(Source data)

+-------+

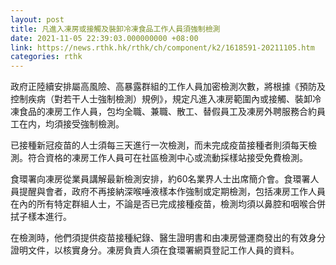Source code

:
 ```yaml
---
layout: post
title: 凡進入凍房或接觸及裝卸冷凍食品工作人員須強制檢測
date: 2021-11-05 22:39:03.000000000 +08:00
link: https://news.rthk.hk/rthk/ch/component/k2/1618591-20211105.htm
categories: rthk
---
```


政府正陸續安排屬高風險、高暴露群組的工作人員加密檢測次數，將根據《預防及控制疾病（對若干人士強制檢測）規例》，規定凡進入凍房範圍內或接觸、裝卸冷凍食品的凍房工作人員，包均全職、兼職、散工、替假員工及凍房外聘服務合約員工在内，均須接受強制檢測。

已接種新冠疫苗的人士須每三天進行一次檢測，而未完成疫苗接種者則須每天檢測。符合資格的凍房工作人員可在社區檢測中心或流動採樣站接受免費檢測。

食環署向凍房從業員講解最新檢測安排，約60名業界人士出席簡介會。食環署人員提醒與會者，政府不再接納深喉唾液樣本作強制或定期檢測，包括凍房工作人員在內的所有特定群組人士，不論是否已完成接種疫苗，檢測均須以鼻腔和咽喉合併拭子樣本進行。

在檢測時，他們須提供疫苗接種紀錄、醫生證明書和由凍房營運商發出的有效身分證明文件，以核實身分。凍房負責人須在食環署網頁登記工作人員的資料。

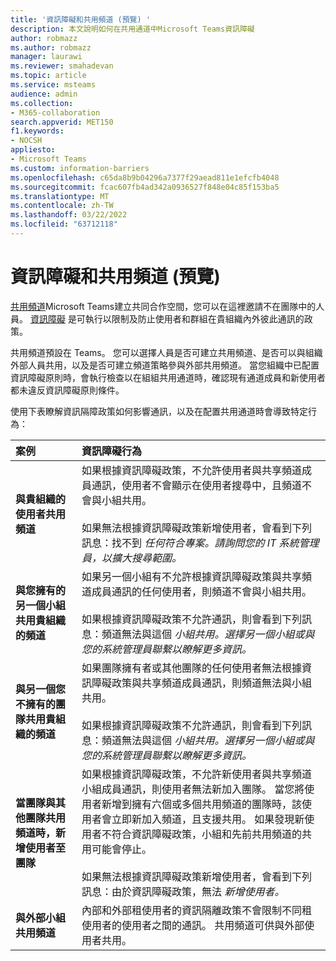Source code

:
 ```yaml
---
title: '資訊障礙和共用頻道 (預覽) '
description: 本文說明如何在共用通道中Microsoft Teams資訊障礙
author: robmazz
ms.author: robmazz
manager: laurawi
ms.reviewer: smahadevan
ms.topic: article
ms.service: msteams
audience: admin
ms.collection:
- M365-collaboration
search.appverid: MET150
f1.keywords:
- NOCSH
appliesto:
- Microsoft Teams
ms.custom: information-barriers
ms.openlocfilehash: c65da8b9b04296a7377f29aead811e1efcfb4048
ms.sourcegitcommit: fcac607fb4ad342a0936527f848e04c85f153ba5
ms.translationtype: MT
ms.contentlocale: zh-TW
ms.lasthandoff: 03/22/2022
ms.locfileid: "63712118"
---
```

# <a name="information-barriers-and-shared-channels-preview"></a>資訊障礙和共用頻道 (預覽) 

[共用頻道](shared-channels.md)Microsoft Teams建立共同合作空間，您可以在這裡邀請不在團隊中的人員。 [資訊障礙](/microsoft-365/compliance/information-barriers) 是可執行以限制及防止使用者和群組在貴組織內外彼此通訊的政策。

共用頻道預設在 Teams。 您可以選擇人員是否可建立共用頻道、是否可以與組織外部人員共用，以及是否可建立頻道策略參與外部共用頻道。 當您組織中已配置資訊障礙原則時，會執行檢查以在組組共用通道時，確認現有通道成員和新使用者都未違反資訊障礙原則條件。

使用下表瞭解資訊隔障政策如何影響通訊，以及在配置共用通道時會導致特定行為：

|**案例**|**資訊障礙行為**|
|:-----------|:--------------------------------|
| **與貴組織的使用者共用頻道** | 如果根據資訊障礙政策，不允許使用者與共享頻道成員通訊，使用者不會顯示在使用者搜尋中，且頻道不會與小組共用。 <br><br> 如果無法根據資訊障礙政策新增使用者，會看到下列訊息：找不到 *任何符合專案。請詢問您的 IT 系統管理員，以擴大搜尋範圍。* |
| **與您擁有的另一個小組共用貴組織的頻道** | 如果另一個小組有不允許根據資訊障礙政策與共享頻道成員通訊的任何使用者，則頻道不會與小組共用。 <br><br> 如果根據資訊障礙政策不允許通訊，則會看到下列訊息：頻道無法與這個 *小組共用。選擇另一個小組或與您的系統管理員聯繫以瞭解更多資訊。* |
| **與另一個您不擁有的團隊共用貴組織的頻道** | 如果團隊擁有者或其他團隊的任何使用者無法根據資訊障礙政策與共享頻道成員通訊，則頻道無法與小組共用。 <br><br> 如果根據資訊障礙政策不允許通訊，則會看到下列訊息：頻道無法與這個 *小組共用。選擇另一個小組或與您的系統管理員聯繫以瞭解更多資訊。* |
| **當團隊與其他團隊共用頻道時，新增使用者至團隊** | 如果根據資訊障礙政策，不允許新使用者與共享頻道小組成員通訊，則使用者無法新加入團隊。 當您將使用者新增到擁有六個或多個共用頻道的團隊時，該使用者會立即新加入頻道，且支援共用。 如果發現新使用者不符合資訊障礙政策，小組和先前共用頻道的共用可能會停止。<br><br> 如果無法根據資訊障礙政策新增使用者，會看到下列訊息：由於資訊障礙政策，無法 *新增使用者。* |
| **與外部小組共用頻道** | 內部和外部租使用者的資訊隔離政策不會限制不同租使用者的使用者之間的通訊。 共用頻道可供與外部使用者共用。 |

+-------+

_WHAT IS EXPECTED_.
Look over the data and work out how many lines include the word "資訊障礙和共用頻道"; reply with the number only.

_RESPONSE AREA_.
2